BRIEF DESCRIPTION OF THE DRAWING
[0012] In the drawing:
[0013] FIG. 1 is a schematic representation of a heat exchange
assembly having a core pipe and associated heat exchanging fins,
according to the invention;
[0014] FIG. 2 is a perspective view of a heat exchange assembly
similar to the assembly of FIG. 1;
[0015] FIG. 3 illustrates a molding process for producing a heat
exchange assembly according to the invention;
[0016] FIG. 4 is a scanning electron microscope (SEN) image of an
interface between a core pipe and associated heat exchanging fins,
according to the invention;
[0017] FIG. 5 is a graph identifying relative amounts of metallic
elements at both sides of the interface in FIG. 4;
[0018] FIG. 6 illustrates a cooling system for an electronics
equipment enclosure, according to the invention;
[0019] FIG. 7 shows a part of the cooling system of FIG. 6;
[0020] FIG. 8 is an assembly view of a heat sink arrangement for an
electronic component, according to the invention;
[0021] FIG. 9 is an assembly view of a baseboard heating system,
according to the invention;
[0022] FIG. 10 illustrates an automotive radiator assembly,
according to the invention;
[0023] FIG. 11 illustrates an environmental cooling system,
according to the invention;
[0024] FIG. 12 is a perspective view of a half mold or die plate
used in the present method; and
[0025] FIG. 13 is a detail view of one end of the half mold shown
in FIG. 12.
DETAILED DESCRIPTION OF THE INVENTION
[0026] FIG. 1 represents a model of a heat exchange assembly 10,
according to the invention. The assembly 10 includes a core pipe 12
made of copper or equivalent material having relatively high
thermal conductivity, and one or more heat exchanging fins 14 which
are closely joined as a unit about the circumference of the core
pipe 12. The fins 14 are made of, for example, a magnesium alloy
(e.g., type AZ91D) which is capable of being heated to a
thixotropic state, and then injected as a slurry into a mold cavity
under pressure whereby the fins 14 are formed on the core pipe 12,
as explained further below. The material forming the fins 14 also
has a relatively high thermal conductivity, for example, about 42
BTU/ft.multidot.hr.multidot.deg F. for the mentioned type AZ91D
magnesium alloy. The fins 14 are formed with a common cylindrical
base 16 whose inner circumference establishes a substantially
continuous, void-free interface 18 with the outer circumference of
the core pipe 12 once the molded, heated slurry is allowed to cool
and harden. The interface 18 between the inner circumference of the
fin base 16 and the outer circumference of the core pipe 12 thus
ensures an efficient heat transfer across the interface 18 in
either direction.
[0027] FIG. 2 is a perspective view of a heat exchange assembly 20
which was constructed according to the model in FIG. 1. The
assembly 20 has a copper core pipe 22 and a total of seven circular
heat exchanging fins 24. The pipe 22 has an outer diameter of about
0.375 inches, an inner diameter of 0.300 inches, and an overall
length of 6.0 inches. Each of the fins 24 has a diameter of about
2.0 inches, and extends radially from a common cylindrical base 26
whose outer diameter is about 0.500 inches. The fins 24 are each
about 0.040 inches thick, and are spaced apart from one another in
the axial direction by about 0.375 inches. The material used to
form the heat exchanging fins 24 was a magnesium alloy type AZ91D.

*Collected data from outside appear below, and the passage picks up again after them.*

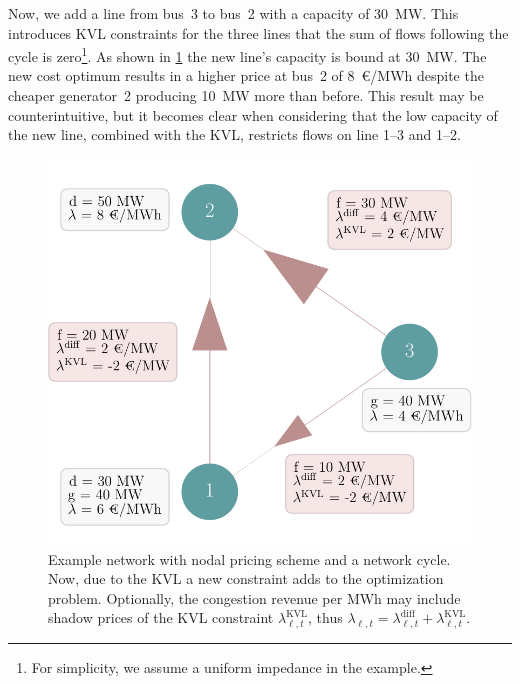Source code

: \documentclass[11pt,twocolumn]{article}
\newcommand{\lmp}[1][n]{\lambda_{#1,t}}
\newcommand{\lmpdiff}[1][\ell]{\lmp[#1]^\text{diff}}
\newcommand{\lmpkvl}[1][\ell]{\lmp[#1]^\text{KVL}}
\begin{document}
Now, we add a line from bus~3 to bus~2 with a capacity of 30~MW. This introduces \ac{KVL} constraints for the three lines that the sum of flows following the cycle is zero\footnote{For simplicity, we assume a uniform impedance in the example.}. As shown in \cref{fig:example-network} the new line's capacity is bound at 30~MW. The new cost optimum results in a higher price at bus~2 of 8~\euro/MWh despite the cheaper generator~2 producing 10~MW more than before. This result may be counterintuitive, but it becomes clear when considering that the low capacity of the new line, combined with the \ac{KVL}, restricts flows on line 1--3 and 1--2.   

\begin{figure}[h!]
        \includegraphics[width=\linewidth]{example-with-cycles/network}
        \caption{Example network with nodal pricing scheme and a network cycle. Now, due to the \ac{KVL} a new constraint adds to the optimization problem. Optionally, the congestion revenue per MWh may include shadow prices of the \ac{KVL} constraint $\lmpkvl$, thus $\lmp[\ell] = \lmpdiff + \lmpkvl$.}
        \label{fig:example-network}            
\end{figure}
\end{document}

The alloy was initially heated to about 900 degrees F., and then
injected as a thixotropic slurry into a mold cavity in which the
copper core pipe 22 was previously placed and supported along an
axis of the cavity. The injection pressure was approximately two
tons per projected square inch.
[0028] FIG. 3 depicts a process by which the heat exchange assembly
20 of FIG. 2 and other heat exchange devices can be manufactured,
according to the invention. A series of die plates or half molds 32
are arranged in tandem for linear movement about the perimeter of
an injection molding machine 34. Another series of die plates or
half molds 36 are arranged in tandem for linear movement about the
periphery of another injection molding machine 38, which may be
substantially identical to the machine 34. The die plates 32 and 36
may also be substantially identical to one another. See FIGS. 12
and 13. The molding machines 34, 38 are positioned so that
corresponding ones of the die plates 32, 38 will face one another
while being displaced by the machines 34, 38 along a common
direction of travel shown by arrows 40 in FIG. 3.

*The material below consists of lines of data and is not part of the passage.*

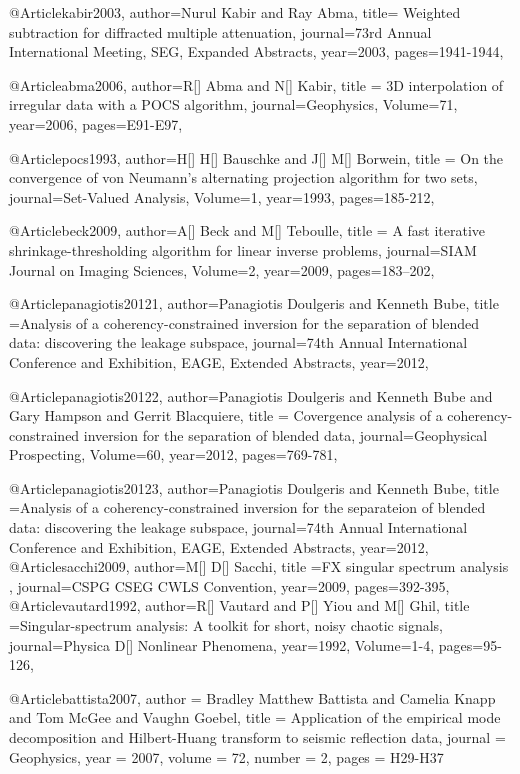 @Article{kabir2003,
  author={Nurul Kabir and Ray Abma},
  title={	Weighted subtraction for diffracted multiple attenuation},
  journal={73rd Annual International Meeting, SEG, Expanded Abstracts},
  year=2003,
  pages={1941-1944},
}

@Article{abma2006,
  author={R[] Abma and N[] Kabir},
  title = {3{D} interpolation of irregular data with a {POCS} algorithm},
  journal={Geophysics},
  Volume=71,
  year=2006,
  pages={E91-E97},
}

@Article{pocs1993,
  author={H[] H[] Bauschke and J[] M[] Borwein},
  title = {On the convergence of von Neumann's alternating projection algorithm for two sets},
  journal={Set-Valued Analysis},
  Volume=1,
  year=1993,
  pages={185-212},
}


@Article{beck2009,
  author={A[] Beck and M[] Teboulle},
  title = {A fast iterative shrinkage-thresholding algorithm for
linear inverse problems},
  journal={SIAM Journal on Imaging Sciences},
  Volume=2,
  year=2009,
  pages={183–202},
}

@Article{panagiotis20121,
  author={Panagiotis Doulgeris and Kenneth Bube},
  title ={Analysis of a coherency-constrained inversion for the separation of blended data: discovering the leakage subspace},
  journal={74th Annual International Conference and Exhibition, EAGE, Extended Abstracts},
  year=2012,
  }

@Article{panagiotis20122,
  author={Panagiotis Doulgeris and Kenneth Bube and Gary Hampson and Gerrit Blacquiere},
  title = {Covergence analysis of a coherency-constrained inversion for the separation of blended data},
  journal={Geophysical Prospecting},
  Volume=60,
  year=2012,
  pages={769-781},
}

@Article{panagiotis20123,
  author={Panagiotis Doulgeris and Kenneth Bube},
  title ={Analysis of a coherency-constrained inversion for the separateion of blended data: discovering the leakage subspace},
  journal={74th Annual International Conference and Exhibition, EAGE, Extended Abstracts},
  year=2012,
  }
@Article{sacchi2009,
  author={M[] D[] Sacchi},
  title ={{FX} singular spectrum analysis },
  journal={CSPG CSEG CWLS Convention},
  year=2009,
  pages={392-395},
}
@Article{vautard1992,
  author={R[] Vautard and P[] Yiou and M[] Ghil},
  title ={Singular-spectrum analysis: A toolkit for short, noisy chaotic signals},
  journal={Physica D[] Nonlinear Phenomena},
  year=1992,
  Volume=1-4,
  pages={95-126},
}

@Article{battista2007,
  author = 	 {Bradley Matthew Battista and Camelia Knapp and Tom McGee and Vaughn Goebel},
  title = 	 {Application of the empirical mode decomposition and
{Hilbert-Huang} transform to seismic reflection data},
  journal = 	 {Geophysics},
  year = 	 2007,
  volume = 	 72,
  number = 	 2,
  pages = 	 {H29-H37}}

[0029] As seen in FIG. 12, each die plate 32, 36 forms a half-mold
cavity 37 defining corresponding upper or lower halves of the heat
exchanging fins 24 and common cylindrical base 26 of the assembly
20 in FIG. 2. A number of pairs of the die plates which face one
another over a portion of the travel path 40, are urged by the
associated machines 34, 38 into a closed position thus forming full
mold cavities within them. Guide pins 41 on either one of the
confronting die plates 32, 38 enter corresponding openings 43
formed in the other die plate, so that the confronting plates 32,
38 are properly aligned as they close against one another. Inlets
39 that open at the back of each die plate 32, 36, communicate
through a passage in the die plate with the half mold cavity 37. As
shown in FIG. 3, the inlets 39 of the die plates are positioned to
align with corresponding chambers 47 in the machines 34, 38. A
heated thixotropic metal slurry is then discharged from the machine
chambers 47 into the die plate inlets 39 at a predetermined
pressure and time interval.
[0030] Further, as shown in FIG. 13, axial ends of each of the die
plates 32, 36 have a semi-circular cutout 44 which is formed with
raised semi-circular ribs 46 each having, e.g., a triangular cross
section. Thus, when pairs of the die plates 32, 36 close with one
another, a core pipe 42 (FIG. 3) can extend axially through the
cutouts 44 in all the closed pairs of the die plates 32, 36, with
insubstantial leakage when heated material is injected into the
mold cavities 37 within the closed plates. That is, the raised ribs
45 create an interference fit between the outer diameter of the
core pipe 42 and the inner periphery of the cutouts 44 in each of
the die plates 32, 36. The ribs 46 deform the softer pipe 42 (or
other core part) radially by, e.g., a few thousandths of an inch,
similar to compression fittings known in the plumbing, automotive
and utility fields. Depending on the wall strength of the pipe 42,
it may be necessary to insert a solid rod or mandrel 48 inside the
pipe, as shown in FIG. 3, in order to prevent deformation or
collapse of the pipe wall in response to the outside pressure of
the injected slurry.
[0031] FIG. 4 is a scanning electron microscope (SEM) image showing
a contact interface 50 between a magnesium alloy base 52 that was
injection molded over a surface of a copper pipe 54. Specifically,
a type AZ91D magnesium alloy was injected at about 900 degrees F.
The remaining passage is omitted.